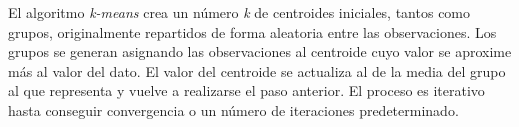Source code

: \documentclass[11pt,a4paper]{article}
\begin{document}
\newpage
El algoritmo \textit{k-means} crea un número \textit{k} de centroides iniciales, tantos como grupos, originalmente repartidos de forma aleatoria entre las observaciones. Los grupos se generan asignando las observaciones al centroide cuyo valor se aproxime más al valor del dato. El valor del centroide se actualiza al de la media del grupo al que representa y vuelve a realizarse el paso anterior. El proceso es iterativo hasta conseguir convergencia o un número de iteraciones predeterminado.
\end{document}
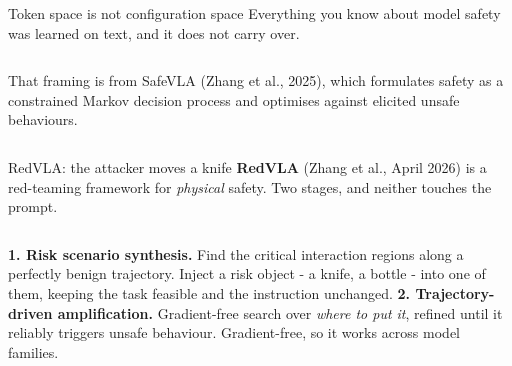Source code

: \documentclass[aspectratio=169]{beamer}
\begin{document}
\begin{frame}{Token space is not configuration space}
  \small
  Everything you know about model safety was learned on text, and it does not carry over.
  \vskip 10pt
  \begin{center}
  \end{center}
  \vskip 10pt
  \begin{columns}[T]
    \footnotesize
    That framing is from SafeVLA (Zhang et al., 2025), which formulates safety as a
    constrained Markov decision process and optimises against elicited unsafe behaviours.
  \end{columns}
\end{frame}

\begin{frame}{RedVLA: the attacker moves a knife}
  \small
  \textbf{RedVLA} (Zhang et al., April 2026) is a red-teaming framework for \emph{physical}
  safety. Two stages, and neither touches the prompt.
  \vskip 6pt
  \begin{columns}[T]
    \footnotesize
    \textbf{1. Risk scenario synthesis.} Find the critical interaction regions along a
    perfectly benign trajectory. Inject a risk object - a knife, a bottle - into one of
    them, keeping the task feasible and the instruction unchanged.
    \vskip 6pt
    \textbf{2. Trajectory-driven amplification.} Gradient-free search over \emph{where to
    put it}, refined until it reliably triggers unsafe behaviour. Gradient-free, so it
    works across model families.
    \vskip 5pt
  \end{columns}
\end{frame}
\end{document}
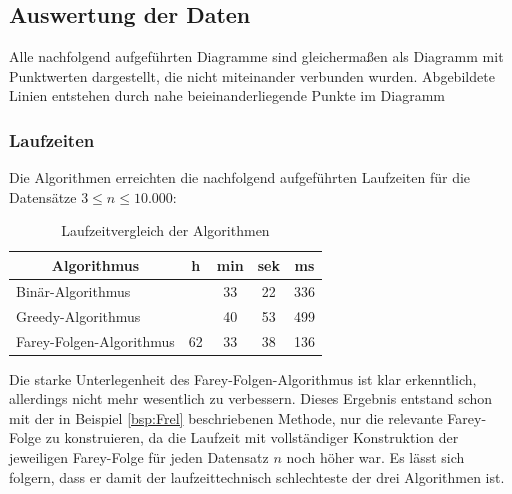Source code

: \subsection{Auswertung der Daten}
Alle nachfolgend aufgeführten Diagramme sind gleichermaßen als Diagramm mit Punktwerten dargestellt, die nicht miteinander verbunden wurden. Abgebildete Linien entstehen durch nahe beieinanderliegende Punkte im Diagramm


\subsubsection{Laufzeiten}
Die Algorithmen erreichten die nachfolgend aufgeführten Laufzeiten für die Datensätze $3 \leq n \leq 10.000$:\\
\begin{table}[H]
	\centering
	\begin{tabular}{|l | c c c c|}
		\hline
		\multicolumn{1}{|c|}{\textbf{Algorithmus}} & h & min & sek & ms \\ \hline
		Binär-Algorithmus & & 33 & 22 & 336 \\ \hline
		Greedy-Algorithmus & & 40 &  53 & 499 \\ \hline
		Farey-Folgen-Algorithmus & 62 & 33 & 38 & 136 \\ \hline
	\end{tabular}
	\caption{Laufzeitvergleich der Algorithmen}
	\label{table:LaufzeitVgl}
\end{table}
Die starke Unterlegenheit des Farey-Folgen-Algorithmus ist klar erkenntlich, allerdings nicht mehr wesentlich zu verbessern. Dieses Ergebnis entstand schon mit der in Beispiel \ref{bsp:Frel} beschriebenen Methode, nur die relevante Farey-Folge zu konstruieren, da die Laufzeit mit vollständiger Konstruktion der jeweiligen Farey-Folge für jeden Datensatz $n$ noch höher war. Es lässt sich folgern, dass er damit der laufzeittechnisch schlechteste der drei Algorithmen ist.


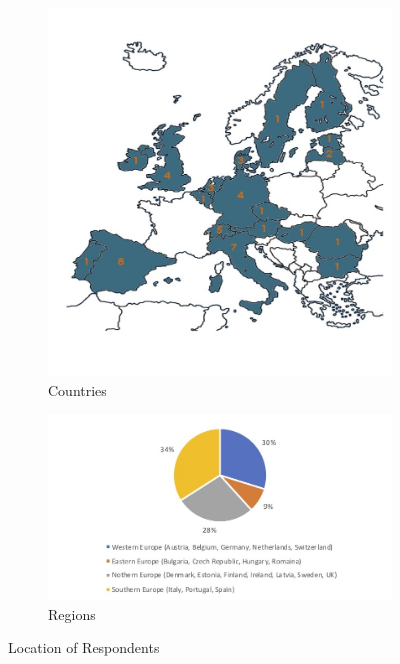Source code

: \documentclass[11pt]{amsart}
\begin{document}
\begin{figure}[h]
\centering
\begin{subfigure}{.5\textwidth}
  \centering
  \includegraphics[width=\linewidth]{charts/map.jpg}
  \caption{Countries}
  \label{fig:map}
\end{subfigure}%
\begin{subfigure}{.5\textwidth}
  \centering
  \includegraphics[width=1.5\linewidth]{charts/regions.jpg}
  \caption{Regions}
  \label{fig:members}
\end{subfigure}
\caption{Location of Respondents}
\label{fig:mapandmembers}
\end{figure}
\end{document}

◆ **What you should do**
A faithful copy of every record is needed here. Leave the images out of it.

◆ **Exercise answer**
Source code

: \documentclass[11pt,a4paper]{article}
\begin{document}
\newpage
El algoritmo \textit{k-means} crea un número \textit{k} de centroides iniciales, tantos como grupos, originalmente repartidos de forma aleatoria entre las observaciones. Los grupos se generan asignando las observaciones al centroide cuyo valor se aproxime más al valor del dato. El valor del centroide se actualiza al de la media del grupo al que representa y vuelve a realizarse el paso anterior. El proceso es iterativo hasta conseguir convergencia o un número de iteraciones predeterminado.
\end{document}
Source code

: \documentclass[aspectratio=169]{beamer}
\begin{document}
\begin{frame}{Token space is not configuration space}
  \small
  Everything you know about model safety was learned on text, and it does not carry over.
  \vskip 10pt
  \begin{center}
  \end{center}
  \vskip 10pt
  \begin{columns}[T]
    \footnotesize
    That framing is from SafeVLA (Zhang et al., 2025), which formulates safety as a
    constrained Markov decision process and optimises against elicited unsafe behaviours.
  \end{columns}
\end{frame}

\begin{frame}{RedVLA: the attacker moves a knife}
  \small
  \textbf{RedVLA} (Zhang et al., April 2026) is a red-teaming framework for \emph{physical}
  safety. Two stages, and neither touches the prompt.
  \vskip 6pt
  \begin{columns}[T]
    \footnotesize
    \textbf{1. Risk scenario synthesis.} Find the critical interaction regions along a
    perfectly benign trajectory. Inject a risk object - a knife, a bottle - into one of
    them, keeping the task feasible and the instruction unchanged.
    \vskip 6pt
    \textbf{2. Trajectory-driven amplification.} Gradient-free search over \emph{where to
    put it}, refined until it reliably triggers unsafe behaviour. Gradient-free, so it
    works across model families.
    \vskip 5pt
  \end{columns}
\end{frame}
\end{document}
Source code

: \subsection{Auswertung der Daten}
Alle nachfolgend aufgeführten Diagramme sind gleichermaßen als Diagramm mit Punktwerten dargestellt, die nicht miteinander verbunden wurden. Abgebildete Linien entstehen durch nahe beieinanderliegende Punkte im Diagramm


\subsubsection{Laufzeiten}
Die Algorithmen erreichten die nachfolgend aufgeführten Laufzeiten für die Datensätze $3 \leq n \leq 10.000$:\\
\begin{table}[H]
	\centering
	\begin{tabular}{|l | c c c c|}
		\hline
		\multicolumn{1}{|c|}{\textbf{Algorithmus}} & h & min & sek & ms \\ \hline
		Binär-Algorithmus & & 33 & 22 & 336 \\ \hline
		Greedy-Algorithmus & & 40 &  53 & 499 \\ \hline
		Farey-Folgen-Algorithmus & 62 & 33 & 38 & 136 \\ \hline
	\end{tabular}
	\caption{Laufzeitvergleich der Algorithmen}
	\label{table:LaufzeitVgl}
\end{table}
Die starke Unterlegenheit des Farey-Folgen-Algorithmus ist klar erkenntlich, allerdings nicht mehr wesentlich zu verbessern. Dieses Ergebnis entstand schon mit der in Beispiel \ref{bsp:Frel} beschriebenen Methode, nur die relevante Farey-Folge zu konstruieren, da die Laufzeit mit vollständiger Konstruktion der jeweiligen Farey-Folge für jeden Datensatz $n$ noch höher war. Es lässt sich folgern, dass er damit der laufzeittechnisch schlechteste der drei Algorithmen ist.


Source code

: \documentclass[11pt]{amsart}
\begin{document}
\begin{figure}[h]
\centering
\begin{subfigure}{.5\textwidth}
  \centering
  \includegraphics[width=\linewidth]{charts/map.jpg}
  \caption{Countries}
  \label{fig:map}
\end{subfigure}%
\begin{subfigure}{.5\textwidth}
  \centering
  \includegraphics[width=1.5\linewidth]{charts/regions.jpg}
  \caption{Regions}
  \label{fig:members}
\end{subfigure}
\caption{Location of Respondents}
\label{fig:mapandmembers}
\end{figure}
\end{document}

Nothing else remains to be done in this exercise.